By 1853 Tewodros had established military supremacy in the central provinces and summoned Salama to Gondar. The bishop re-entered the city in June 1854. In August, Tewodros joined the bishop and summoned leading authorities, including representatives of both the Qebat and the YaSaga Lej schools, to a council. It met at Amba Cara, near Gondar. Tewodros challenged the sectarians by evoking the authority of Alexandria and of the Alexandrian-appointed metropolitans. 'Has there', he asked the council, 'been any one of the archbishops of Alexandria who preached a third birth by grace or natural birth by the unction of the Holy Spirit?' In defence of these teachings, their adherents pleaded, 'But this is not in Alexandria, rather our fathers here have taught us.' Tewodros then proclaimed, 'Do not deviate from the faith of these our fathers archbishops and metropolitans.' Finally, the council condemned a variety of teachings, which the chronicler describes as 'the creed and ordinance of those who maintain, "The Son of God was born by Grace through a third birth".'68

The following month, Tewodros proclaimed himself negus (king) and married his wife in a church ceremony. In February 1855 Salama crowned him with the title negusa nagast (king of kings). Tewodros then reorganised his court, giving the bishop not only precedence over the ecagé, or prior of Dabra Libanos, but also control of the office of the liqa kahnat, general supervisor of the clergy, one previously held by the ecagé.
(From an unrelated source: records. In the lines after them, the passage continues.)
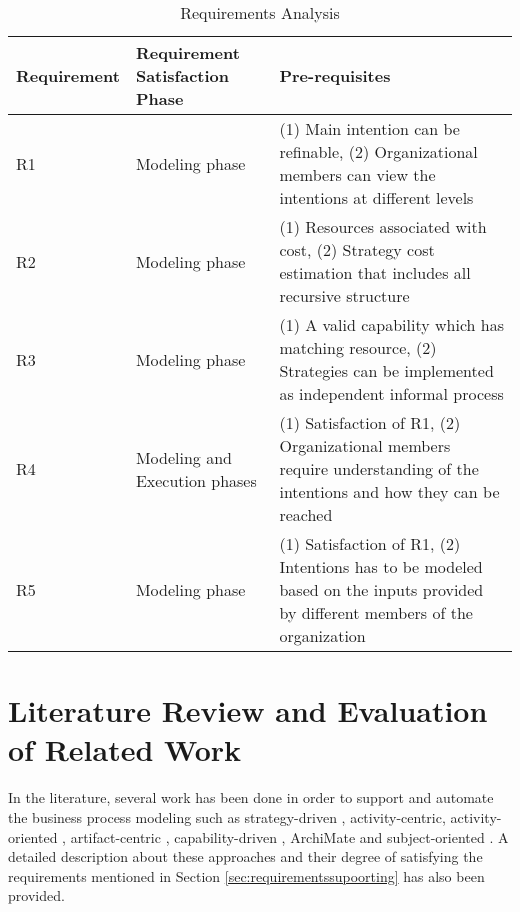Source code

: \begin{table} [htbp]
	\centering
	\begin{tabular} {p{2.5cm}p{3cm}p{8cm}}
		\toprule
		\textbf{Requirement} & \textbf{Requirement Satisfaction Phase} & \textbf{Pre-requisites}    \\
		\midrule                                                                                                               
		R1    & Modeling phase    &(1) Main intention can be refinable, (2) Organizational members can view the intentions at different levels    \\ 
		
		R2   & Modeling phase    &(1) Resources associated with cost, (2) Strategy cost estimation that includes all recursive structure \\         
			
		R3   & Modeling phase       &(1) A valid capability which has matching resource, (2) Strategies can be implemented as independent informal process \\      
		
		R4   & Modeling and Execution phases     &(1) Satisfaction of R1, (2) Organizational members require understanding of the intentions and how they can be reached \\                         
			
		R5  &Modeling phase  &(1) Satisfaction of R1, (2) Intentions has to be modeled based on the inputs provided by different members of the organization               \\ 
		    
		\bottomrule
	\end{tabular}
	\caption{Requirements Analysis}
	\label{tab:subrequirements}
\end{table}

\section{Literature Review and Evaluation of Related Work}
\label{sec:literaturereview}
In the literature, several work has been done in order to support and automate the business process modeling such as strategy-driven \cite{Bider2005}, activity-centric\cite{Yarosh2009}, activity-oriented \cite{Leymann2000}, artifact-centric \cite{Cohn2009}, capability-driven \cite{Stirna2012}, ArchiMate \cite{Group2012} and subject-oriented \cite{Fleischmann2013}.  A detailed description about these approaches and their degree of satisfying the requirements mentioned in Section \ref{sec:requirementssupoorting} has also been provided. 

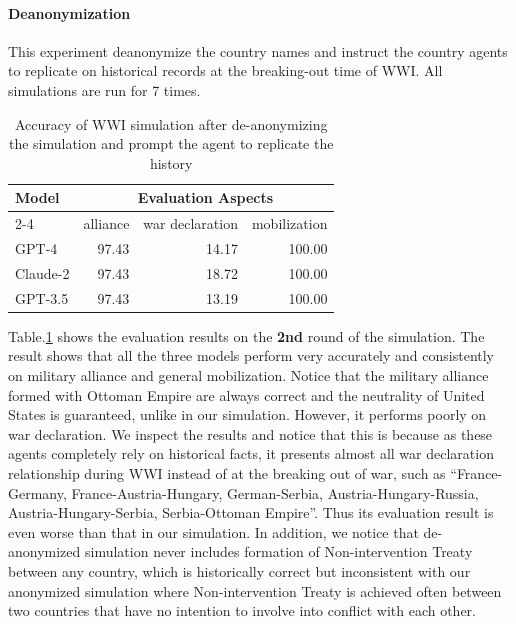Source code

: \documentclass{article}
\begin{document}
\paragraph{Deanonymization} This experiment deanonymize the country names and instruct the country agents to replicate on historical records at the breaking-out time of WWI. All simulations are run for 7 times. 

\begin{table}[!ht]
    \centering
    \begin{tabular}{lrrr}
        \toprule
        \multirow{2}{*}{\bf Model} & \multicolumn{3}{c}{\bf Evaluation Aspects} \\
        \cmidrule(lr){2-4}
        & alliance  & war declaration  & mobilization  \\
        \midrule
        GPT-4 & 97.43 & 14.17& 100.00\\
        \midrule
        Claude-2 & 97.43 & 18.72 & 100.00 \\
        \midrule
        GPT-3.5 & 97.43 & 13.19 & 100.00 \\
        \bottomrule
    \end{tabular}
    \caption{Accuracy of WWI simulation after de-anonymizing the simulation and prompt the agent to replicate the history}
    \label{tab:de-anonymize}
\end{table}

Table.\ref{tab:de-anonymize} shows the evaluation results on the \textbf{2nd} round of the simulation. The result shows that all the three models perform very accurately and consistently on military alliance and general mobilization. Notice that the military alliance formed with Ottoman Empire are always correct and the neutrality of United States is guaranteed, unlike in our simulation. However, it performs poorly on war declaration. We inspect the results and notice that this is because as these agents completely rely on historical facts, it presents almost all war declaration relationship during WWI instead of at the breaking out of war, such as ``France-Germany, France-Austria-Hungary, German-Serbia, Austria-Hungary-Russia, Austria-Hungary-Serbia, Serbia-Ottoman Empire''. Thus its evaluation result is even worse than that in our simulation. In addition, we notice that de-anonymized simulation never includes formation of Non-intervention Treaty between any country, which is historically correct but inconsistent with our anonymized simulation where Non-intervention Treaty is achieved often between two countries that have no intention to involve into conflict with each other.
\end{document}
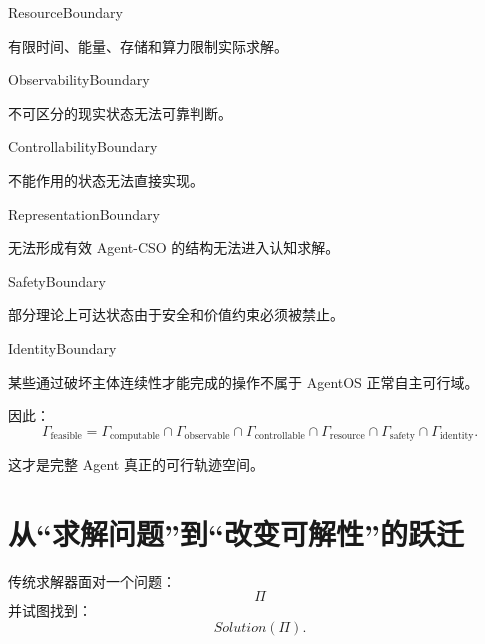 \begin{statementbox}
ResourceBoundary
\end{statementbox}

有限时间、能量、存储和算力限制实际求解。

\begin{statementbox}
ObservabilityBoundary
\end{statementbox}

不可区分的现实状态无法可靠判断。

\begin{statementbox}
ControllabilityBoundary
\end{statementbox}

不能作用的状态无法直接实现。

\begin{statementbox}
RepresentationBoundary
\end{statementbox}

无法形成有效 Agent-CSO 的结构无法进入认知求解。

\begin{statementbox}
SafetyBoundary
\end{statementbox}

部分理论上可达状态由于安全和价值约束必须被禁止。

\begin{statementbox}
IdentityBoundary
\end{statementbox}

某些通过破坏主体连续性才能完成的操作不属于 AgentOS 正常自主可行域。

因此：
\begin{equation}
\Gamma_{\mathrm{feasible}}
=
\Gamma_{\mathrm{computable}}
\cap
\Gamma_{\mathrm{observable}}
\cap
\Gamma_{\mathrm{controllable}}
\cap
\Gamma_{\mathrm{resource}}
\cap
\Gamma_{\mathrm{safety}}
\cap
\Gamma_{\mathrm{identity}}.
\end{equation}

这才是完整 Agent 真正的可行轨迹空间。

\section{从“求解问题”到“改变可解性”的跃迁}

传统求解器面对一个问题：
\begin{equation}
\Pi
\end{equation}
并试图找到：
\begin{equation}
Solution(\Pi).
\end{equation}

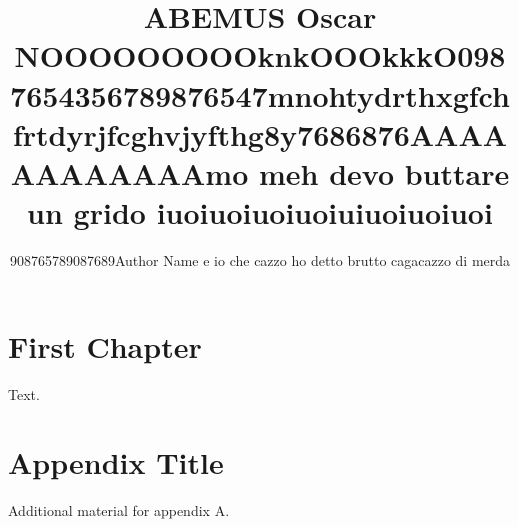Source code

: \documentclass[11pt,a4paper,openright]{book}
\title{ABEMUS Oscar NOOOOOOOOOknkOOOkkkO0987654356789876547mnohtydrthxgfchfrtdyrjfcghvjyfthg8y7686876AAAAAAAAAAAAmo meh devo buttare un grido iuoiuoiuoiuoiuiuoiuoiuoi}
\author{908765789087689Author Name e io che cazzo ho detto brutto cagacazzo di merda}
\date{}
\begin{document}
\maketitle
\tableofcontents


\chapter{First Chapter}
Text. 
\cite{doe2025sample} 


\appendix
\chapter{Appendix Title}
Additional material for appendix A.





\end{document}

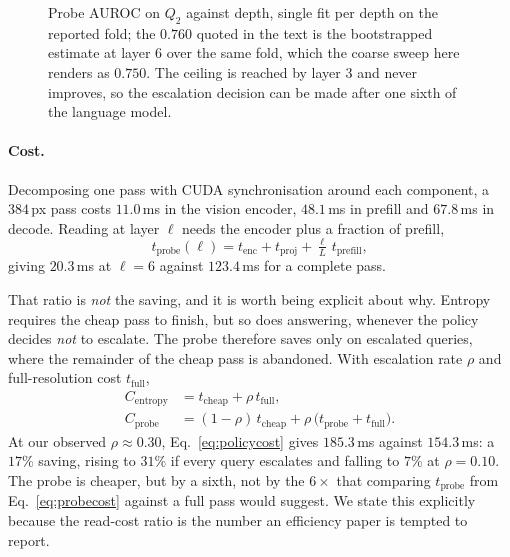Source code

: \documentclass[10pt,twocolumn]{article}
\theoremstyle{plain}
\begin{document}
\begin{figure}[t]
\centering
{}
\caption{Probe AUROC on $Q_2$ against depth, single fit per depth on the
reported fold; the $0.760$ quoted in the text is the bootstrapped estimate at
layer 6 over the same fold, which the coarse sweep here renders as $0.750$. The
ceiling is reached by layer 3 and never improves, so the escalation decision
can be made after one sixth of the language model.}
\label{fig:layers}
\end{figure}

\paragraph{Cost.} Decomposing one pass with CUDA synchronisation around each
component, a $384$\,px pass costs $11.0$\,ms in the vision encoder, $48.1$\,ms
in prefill and $67.8$\,ms in decode. Reading at layer $\ell$ needs the encoder
plus a fraction of prefill,
\begin{equation}
t_{\text{probe}}(\ell) = t_{\text{enc}} + t_{\text{proj}} + \tfrac{\ell}{L}\,t_{\text{prefill}},
\label{eq:probecost}
\end{equation}
giving $20.3$\,ms at $\ell=6$ against $123.4$\,ms for a complete pass.

That ratio is \emph{not} the saving, and it is worth being explicit about why.
Entropy requires the cheap pass to finish, but so does answering, whenever the
policy decides \emph{not} to escalate. The probe therefore saves only on
escalated queries, where the remainder of the cheap pass is abandoned. With
escalation rate $\rho$ and full-resolution cost $t_{\text{full}}$,
\begin{align}
C_{\text{entropy}} &= t_{\text{cheap}} + \rho\, t_{\text{full}},\\
C_{\text{probe}}   &= (1-\rho)\,t_{\text{cheap}} + \rho\,\bigl(t_{\text{probe}} + t_{\text{full}}\bigr).
\label{eq:policycost}
\end{align}
At our observed $\rho \approx 0.30$, Eq.~\ref{eq:policycost} gives $185.3$\,ms
against $154.3$\,ms: a $17\%$ saving, rising to $31\%$ if every query escalates
and falling to $7\%$ at $\rho=0.10$. The probe is cheaper, but by a sixth, not
by the $6\times$ that comparing $t_{\text{probe}}$ from Eq.~\ref{eq:probecost}
against a full pass would suggest. We state this explicitly because the
read-cost ratio is the number an efficiency paper is tempted to report.
\end{document}
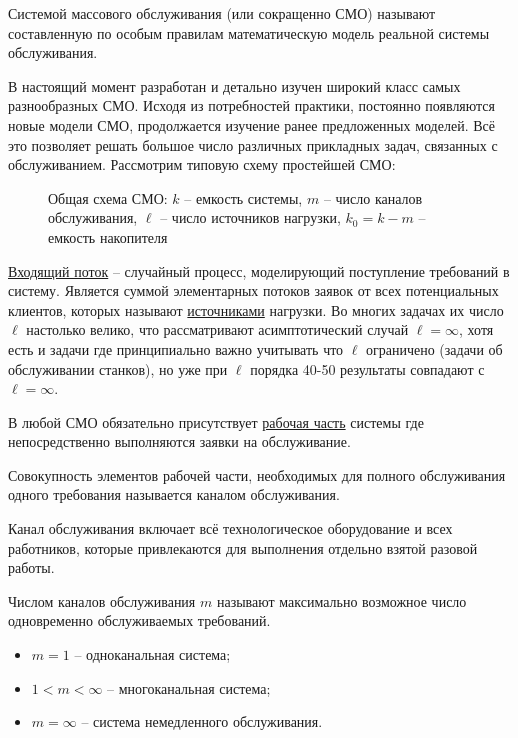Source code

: \begin{definition}
	Системой массового обслуживания (или сокращенно СМО) называют составленную по особым правилам математическую модель реальной системы обслуживания.
\end{definition}

В настоящий момент разработан и детально изучен широкий класс самых разнообразных СМО. Исходя из потребностей практики, постоянно появляются новые модели СМО, продолжается изучение ранее предложенных моделей. Всё это позволяет решать большое число различных прикладных задач, связанных с обслуживанием.
\newpage
Рассмотрим типовую схему простейшей СМО:
\begin{figure}[h!]
	\centering
	\caption{Общая схема СМО: $k$ -- емкость системы, $m$ -- число каналов обслуживания, $\ell$ -- число источников нагрузки, $k_0 = k - m$ -- емкость накопителя}
	\label{img:1}
\end{figure}

\underline{Входящий поток} -- случайный процесс, моделирующий поступление требований в систему. Является суммой элементарных потоков заявок от всех потенциальных клиентов, которых называют \underline{источниками} нагрузки. Во многих задачах их число $\ell$ настолько велико, что рассматривают асимптотический случай $\ell = \infty$, хотя есть и задачи где принципиально важно учитывать что $\ell$ ограничено (задачи об обслуживании станков), но уже при $\ell$ порядка 40-50 результаты совпадают с $\ell = \infty$.

В любой СМО обязательно присутствует \underline{рабочая часть} системы где непосредственно выполняются заявки на обслуживание.

\begin{definition}
	Совокупность элементов рабочей части, необходимых для полного обслуживания одного требования называется {\color{red}каналом обслуживания}.
\end{definition}

Канал обслуживания включает всё технологическое оборудование и всех работников, которые привлекаются для выполнения отдельно взятой разовой работы.

\begin{definition}
	{\color{red}Числом каналов обслуживания} $m$ называют максимально возможное число одновременно обслуживаемых требований.
\end{definition}

\begin{itemize}
	\item $m = 1$ -- одноканальная система;
	\item $1 < m < \infty$ -- многоканальная система;
	\item $m = \infty$ -- система немедленного обслуживания.
\end{itemize}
Through these actions Tewodros laid down the template for modern Ethiopian monarchs: a church unified around Alexandrian doctrine under episcopal authority, the kings themselves bound to a church-sanctified monogamy.69 The latter was a radical departure from the practice of their Solomonic forerunners; the former an echo of Zar'a Ya'qob's vision that religious and secular nationalism were inseparable.

67 Crummey, Priests and politicians, ch. 4.

68 The words are those of the anonymous author of the Ge'ez chronicle of Abuna Salama. See Crummey and Getatchew, 'Abuna Salama'.

69 D. Crummey, 'Imperial legitimacy and the creation of neo-Solomonic ideology in nineteenth-century Ethiopia', Cahiers d'Études Africaines 28, no. 109 (1988), 13-43.